Out of school, was it worth the damage?

By Rick Houser – 

I have lived my entire life in the Ohio Valley near the great Ohio River. Along with the sight of the great river and it being a part of whom we are and why we are, we learn to never be surprised that “Old Man River” just keeps rolling along. I have heard many expressions and old sayings that have become a part of my vocabulary as well as yours. One such saying goes, “If you don’t like the weather, all you have to do is wait five minutes and it will change.”
The expression sounds a bit exaggerated but I will ask you the reader, “Does it really sound so far-fetched?”? Not in southwestern Ohio and in the Ohio Valley does it sound overstated. Just last week in a three-day span we had sunshine and mild temperatures, then cold rain followed by snow, then back to sunshine and a little warmer. So it is easy to like the weather and dislike it all in a few minutes.
This brings me to another facet of the weather when you live near the Ohio River and that’s keeping an eye on the river level. Not as much these days but in the years of my youth and adulthood, a period of heavy rain and snow could elevate the river to the point of rising above the 52 foot flood level. I lived out on Fruit Ridge, a good three miles from Moscow which is a small river town and where flood levels were and still are a serious concern.
Having grown up around that little town, I learned that the combination of rain, ice, and snow could equal school being closed for at least a week. When a community becomes flooded, those folks whose homes are in the flood plain must evacuate and relocate until the river goes down and returns to its banks, so the school has always been transformed into living quarters for the community.
Even though we lived out on the ridge, we would take our truck and go to town and help folks move out and help them when it was time for them to return. My Dad was a trustee and he and Ed Maus, also a trustee, would go to help. Since my brother Ben and I were big enough to lift, we were volunteered also.
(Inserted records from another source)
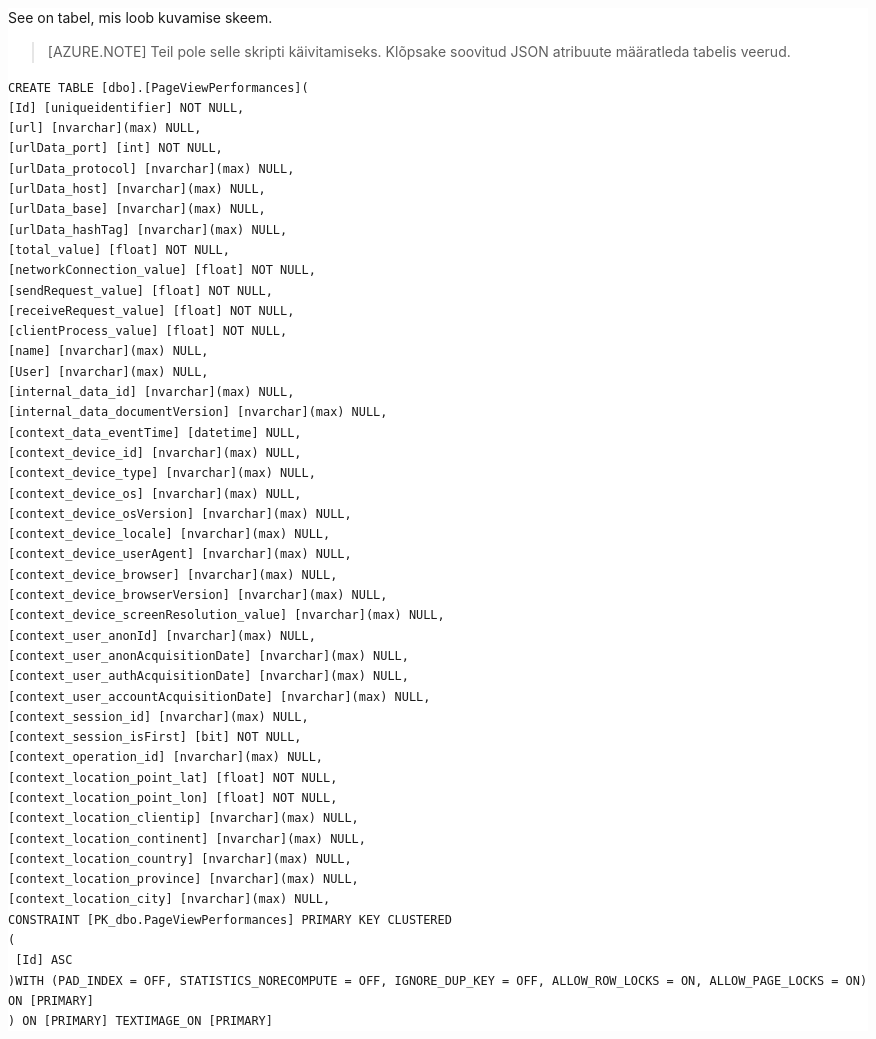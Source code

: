 See on tabel, mis loob kuvamise skeem.

> [AZURE.NOTE] Teil pole selle skripti käivitamiseks. Klõpsake soovitud JSON atribuute määratleda tabelis veerud.

    CREATE TABLE [dbo].[PageViewPerformances](
    [Id] [uniqueidentifier] NOT NULL,
    [url] [nvarchar](max) NULL,
    [urlData_port] [int] NOT NULL,
    [urlData_protocol] [nvarchar](max) NULL,
    [urlData_host] [nvarchar](max) NULL,
    [urlData_base] [nvarchar](max) NULL,
    [urlData_hashTag] [nvarchar](max) NULL,
    [total_value] [float] NOT NULL,
    [networkConnection_value] [float] NOT NULL,
    [sendRequest_value] [float] NOT NULL,
    [receiveRequest_value] [float] NOT NULL,
    [clientProcess_value] [float] NOT NULL,
    [name] [nvarchar](max) NULL,
    [User] [nvarchar](max) NULL,
    [internal_data_id] [nvarchar](max) NULL,
    [internal_data_documentVersion] [nvarchar](max) NULL,
    [context_data_eventTime] [datetime] NULL,
    [context_device_id] [nvarchar](max) NULL,
    [context_device_type] [nvarchar](max) NULL,
    [context_device_os] [nvarchar](max) NULL,
    [context_device_osVersion] [nvarchar](max) NULL,
    [context_device_locale] [nvarchar](max) NULL,
    [context_device_userAgent] [nvarchar](max) NULL,
    [context_device_browser] [nvarchar](max) NULL,
    [context_device_browserVersion] [nvarchar](max) NULL,
    [context_device_screenResolution_value] [nvarchar](max) NULL,
    [context_user_anonId] [nvarchar](max) NULL,
    [context_user_anonAcquisitionDate] [nvarchar](max) NULL,
    [context_user_authAcquisitionDate] [nvarchar](max) NULL,
    [context_user_accountAcquisitionDate] [nvarchar](max) NULL,
    [context_session_id] [nvarchar](max) NULL,
    [context_session_isFirst] [bit] NOT NULL,
    [context_operation_id] [nvarchar](max) NULL,
    [context_location_point_lat] [float] NOT NULL,
    [context_location_point_lon] [float] NOT NULL,
    [context_location_clientip] [nvarchar](max) NULL,
    [context_location_continent] [nvarchar](max) NULL,
    [context_location_country] [nvarchar](max) NULL,
    [context_location_province] [nvarchar](max) NULL,
    [context_location_city] [nvarchar](max) NULL,
    CONSTRAINT [PK_dbo.PageViewPerformances] PRIMARY KEY CLUSTERED 
    (
     [Id] ASC
    )WITH (PAD_INDEX = OFF, STATISTICS_NORECOMPUTE = OFF, IGNORE_DUP_KEY = OFF, ALLOW_ROW_LOCKS = ON, ALLOW_PAGE_LOCKS = ON) ON [PRIMARY]
    ) ON [PRIMARY] TEXTIMAGE_ON [PRIMARY]


[diagnostic]: app-insights-diagnostic-search.md
[export]: app-insights-export-telemetry.md
[metrics]: app-insights-metrics-explorer.md
[portal]: http://portal.azure.com/
[start]: app-insights-overview.md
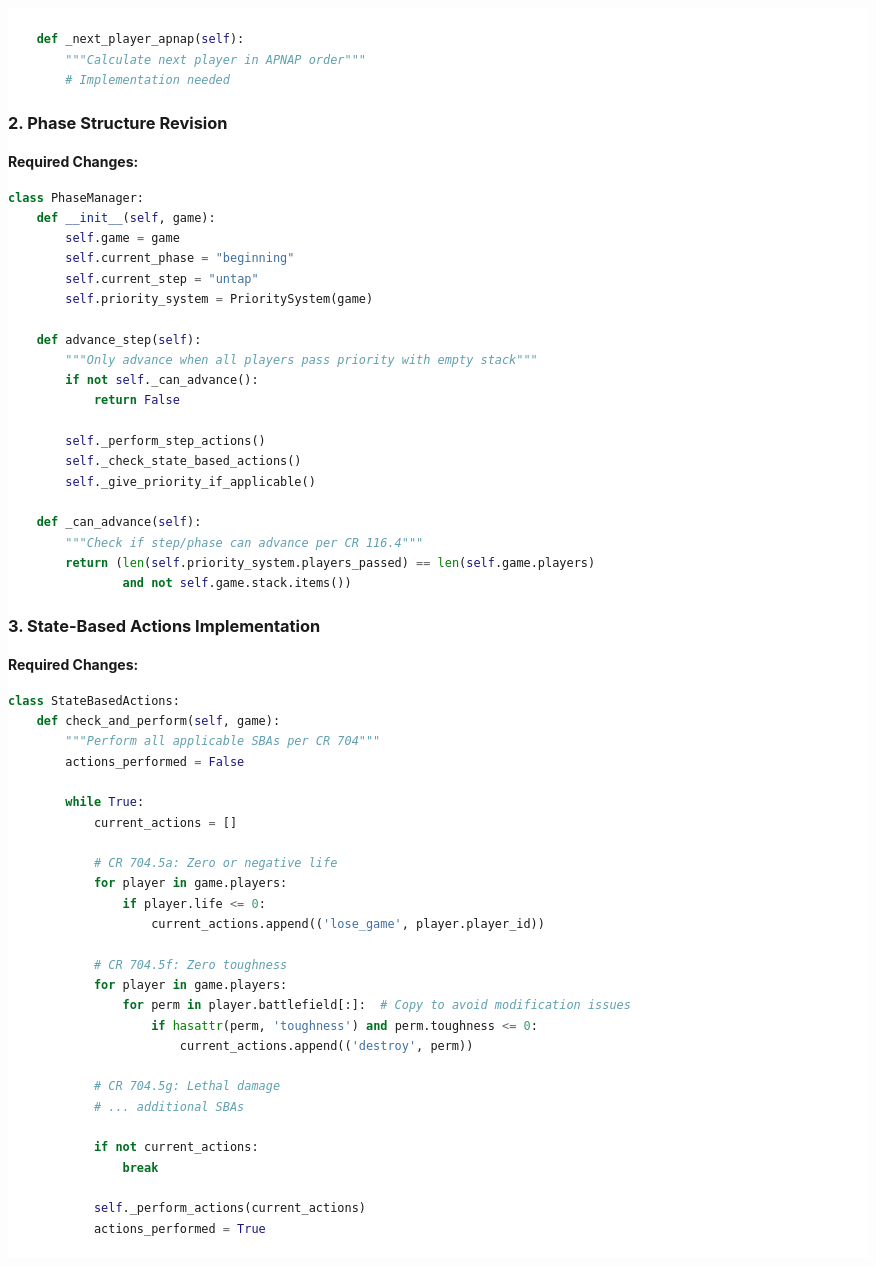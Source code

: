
 ```python
    
    def _next_player_apnap(self):
        """Calculate next player in APNAP order"""
        # Implementation needed
```

### 2. Phase Structure Revision

**Required Changes:**
```python
class PhaseManager:
    def __init__(self, game):
        self.game = game
        self.current_phase = "beginning"
        self.current_step = "untap"
        self.priority_system = PrioritySystem(game)
    
    def advance_step(self):
        """Only advance when all players pass priority with empty stack"""
        if not self._can_advance():
            return False
        
        self._perform_step_actions()
        self._check_state_based_actions()
        self._give_priority_if_applicable()
    
    def _can_advance(self):
        """Check if step/phase can advance per CR 116.4"""
        return (len(self.priority_system.players_passed) == len(self.game.players) 
                and not self.game.stack.items())
```

### 3. State-Based Actions Implementation

**Required Changes:**
```python
class StateBasedActions:
    def check_and_perform(self, game):
        """Perform all applicable SBAs per CR 704"""
        actions_performed = False
        
        while True:
            current_actions = []
            
            # CR 704.5a: Zero or negative life
            for player in game.players:
                if player.life <= 0:
                    current_actions.append(('lose_game', player.player_id))
            
            # CR 704.5f: Zero toughness
            for player in game.players:
                for perm in player.battlefield[:]:  # Copy to avoid modification issues
                    if hasattr(perm, 'toughness') and perm.toughness <= 0:
                        current_actions.append(('destroy', perm))
            
            # CR 704.5g: Lethal damage
            # ... additional SBAs
            
            if not current_actions:
                break
                
            self._perform_actions(current_actions)
            actions_performed = True
            
```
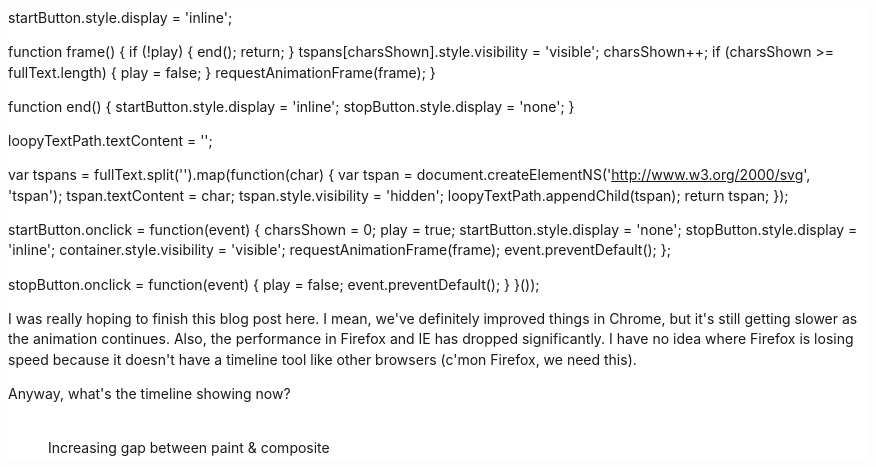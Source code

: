   startButton.style.display = 'inline';

  function frame() {
    if (!play) {
      end();
      return;
    }
    tspans[charsShown].style.visibility = 'visible';
    charsShown++;
    if (charsShown >= fullText.length) {
      play = false;
    }
    requestAnimationFrame(frame);
  }

  function end() {
    startButton.style.display = 'inline';
    stopButton.style.display = 'none';
  }

  loopyTextPath.textContent = '';

  var tspans = fullText.split('').map(function(char) {
    var tspan = document.createElementNS('http://www.w3.org/2000/svg', 'tspan');
    tspan.textContent = char;
    tspan.style.visibility = 'hidden';
    loopyTextPath.appendChild(tspan);
    return tspan;
  });

  startButton.onclick = function(event) {
    charsShown = 0;
    play = true;
    startButton.style.display = 'none';
    stopButton.style.display = 'inline';
    container.style.visibility = 'visible';
    requestAnimationFrame(frame);
    event.preventDefault();
  };

  stopButton.onclick = function(event) {
    play = false;
    event.preventDefault();
  }
}());
</script>

I was really hoping to finish this blog post here. I mean, we've definitely improved things in Chrome, but it's still getting slower as the animation continues. Also, the performance in Firefox and IE has dropped significantly. I have no idea where Firefox is losing speed because it doesn't have a timeline tool like other browsers (c'mon Firefox, we need this).

Anyway, what's the timeline showing now?

<figure class="full-figure">
<img alt="" src="/static/posts/svg-perf/timeline3.png">
<figcaption>Increasing gap between paint & composite</figcaption>
</figure>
On top of that my Grandma Houser lived in Moscow and when she was forced to move it was time for her son and grandsons to help of course.
Those weren’t the best of times for but in a kid’s mind there was still that thought in the back of your head, “I don’t have to go to school”! When entering Moscow the mood of the townsfolk was one of a united situation and everyone seemed to give off the feeling of a much more pleasant situation. That part I really didn’t understand, but it was defenntly noticeable. Like I said my Dad was a public servant and he really did care about those whose property was underwater, so he went to town daily and sometimes more than once a day and of course I would go along as I just knew I was helpful and I really was hoping to see some of my classmates from school.
When I had to change schools I transferred to Felicity and I figured the days of getting out for flooding were over. But the Felicity school district covered the area of Chilo and Neville and all the land on the U.S 52 highway. Because of this the school at Felicity was the same as the one in Moscow, so for me a day off was still in play. When a flood was coming, it was aware to us all. As the weather kept moisture coming in our area and upriver, the weather bureau would hourly give the river level and even tell the listeners how fast the water was rising. Eventually the time of doom would be announced. The river would surpass the flood level at a certain time. (This was to let all know just how much longer they had to get out.)
We would drive down until we met US 52 and you would see water where you hadn’t seen it just a short while ago, where there was a roaf earlier was now part of the Ohio River.
As the water rose so did the chances for school closing and the more I hoped for it. Yes, I wanted out of school but I guess I didn’t think too much as to why. There is no way I was the only kid wanting out of school because If it didn’t affect you, the true feeling didn’t apply. Since I had to help my Dad move people I did feel it a little more and could see that Mother Nature does not relent.
Worse to me was after the flood waters resided. That was when we would help in cleaning out the houses damaged by flood waters. There is one fact that not a soul will deny and that is there is nothing dirtier or smellier than the water from the Ohio River.
Sitting on the banks of the Ohio River in late May is a great thing to do. Standing knee deep in river water in March is anything but great. It is a season that fortunately doesn’t come around near as much. I guess we have to thank the Army Corps of Engineers.

Rick Houser grew up on a farm near Moscow in Clermont County and loves to share stories about his youth and other topics. If desired he may be able to speak to you groups. He may be reached at houser734@yahoo.com.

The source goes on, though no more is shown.